Improve documentation for retrieving metrics from components with multiple connections

stefan-brus-frequenz commented 2 months ago

What's needed?

We need to refine our API's Protobuf message definitions to allow clients to request specific metrics from microgrid components, optionally filtering the data by multiple connections (such as different DC strings in an inverter).

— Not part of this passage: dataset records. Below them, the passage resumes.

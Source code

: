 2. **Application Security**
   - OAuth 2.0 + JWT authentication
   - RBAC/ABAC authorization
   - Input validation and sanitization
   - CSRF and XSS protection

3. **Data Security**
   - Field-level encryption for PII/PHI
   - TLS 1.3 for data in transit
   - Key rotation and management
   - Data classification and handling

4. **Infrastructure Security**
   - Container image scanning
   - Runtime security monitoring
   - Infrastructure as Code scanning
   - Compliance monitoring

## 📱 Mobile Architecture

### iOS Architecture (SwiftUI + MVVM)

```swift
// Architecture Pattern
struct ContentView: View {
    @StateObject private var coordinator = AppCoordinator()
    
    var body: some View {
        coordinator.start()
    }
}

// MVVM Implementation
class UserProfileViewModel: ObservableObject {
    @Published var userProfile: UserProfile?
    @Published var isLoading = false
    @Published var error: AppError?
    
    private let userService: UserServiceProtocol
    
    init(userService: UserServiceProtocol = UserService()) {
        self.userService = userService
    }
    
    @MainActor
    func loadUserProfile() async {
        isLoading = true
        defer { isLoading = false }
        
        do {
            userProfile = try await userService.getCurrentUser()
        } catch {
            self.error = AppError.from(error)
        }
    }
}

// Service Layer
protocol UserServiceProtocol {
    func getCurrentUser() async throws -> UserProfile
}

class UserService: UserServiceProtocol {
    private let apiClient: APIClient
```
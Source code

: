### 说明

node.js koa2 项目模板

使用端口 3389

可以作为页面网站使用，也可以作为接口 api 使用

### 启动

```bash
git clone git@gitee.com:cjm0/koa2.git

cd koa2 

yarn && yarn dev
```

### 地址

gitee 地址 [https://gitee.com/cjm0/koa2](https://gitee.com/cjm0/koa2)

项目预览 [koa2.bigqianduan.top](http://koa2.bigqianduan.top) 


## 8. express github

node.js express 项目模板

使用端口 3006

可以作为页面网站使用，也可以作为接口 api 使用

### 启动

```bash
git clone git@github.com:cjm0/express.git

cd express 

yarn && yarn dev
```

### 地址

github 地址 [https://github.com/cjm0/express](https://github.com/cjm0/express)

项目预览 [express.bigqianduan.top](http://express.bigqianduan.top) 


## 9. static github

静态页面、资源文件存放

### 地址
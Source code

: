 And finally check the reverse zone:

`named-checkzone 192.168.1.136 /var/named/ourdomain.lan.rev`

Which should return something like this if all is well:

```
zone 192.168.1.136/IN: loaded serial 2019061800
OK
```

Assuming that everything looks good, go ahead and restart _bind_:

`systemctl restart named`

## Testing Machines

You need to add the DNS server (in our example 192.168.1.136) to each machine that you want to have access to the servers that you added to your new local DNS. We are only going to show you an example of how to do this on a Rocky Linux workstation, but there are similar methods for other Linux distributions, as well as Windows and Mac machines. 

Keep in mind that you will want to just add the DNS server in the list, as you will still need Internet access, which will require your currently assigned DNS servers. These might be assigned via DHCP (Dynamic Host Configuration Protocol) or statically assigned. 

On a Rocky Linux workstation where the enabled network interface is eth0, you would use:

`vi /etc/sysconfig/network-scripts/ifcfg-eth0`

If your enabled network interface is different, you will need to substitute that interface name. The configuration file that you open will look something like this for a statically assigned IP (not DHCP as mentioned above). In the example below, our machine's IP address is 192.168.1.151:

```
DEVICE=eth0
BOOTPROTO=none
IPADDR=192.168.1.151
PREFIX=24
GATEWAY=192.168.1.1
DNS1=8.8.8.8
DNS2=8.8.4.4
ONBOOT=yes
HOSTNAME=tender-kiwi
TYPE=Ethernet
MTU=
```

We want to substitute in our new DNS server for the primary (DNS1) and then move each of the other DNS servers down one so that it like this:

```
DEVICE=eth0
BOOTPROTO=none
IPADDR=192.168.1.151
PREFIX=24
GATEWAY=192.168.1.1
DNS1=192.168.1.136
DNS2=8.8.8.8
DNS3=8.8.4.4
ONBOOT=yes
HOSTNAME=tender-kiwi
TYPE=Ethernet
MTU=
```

This involves updating field names from "sources" to "connections" for better clarity, ensuring that the relationships between metrics, connections, and components are accurately represented in the message structures and documentation.

Proposed solution

Example structure:

message MetricConnections {
       frequenz.api.common.v1.metrics.Metric metric = 1; //required
       repeated string connections = 2; //optional
}

Use cases

Allow limiting to request metrics by component connection e.g. by dedicated inverter DC PV string.

Alternatives and workarounds

No response

Additional context

This issue precedes the changes in this issue.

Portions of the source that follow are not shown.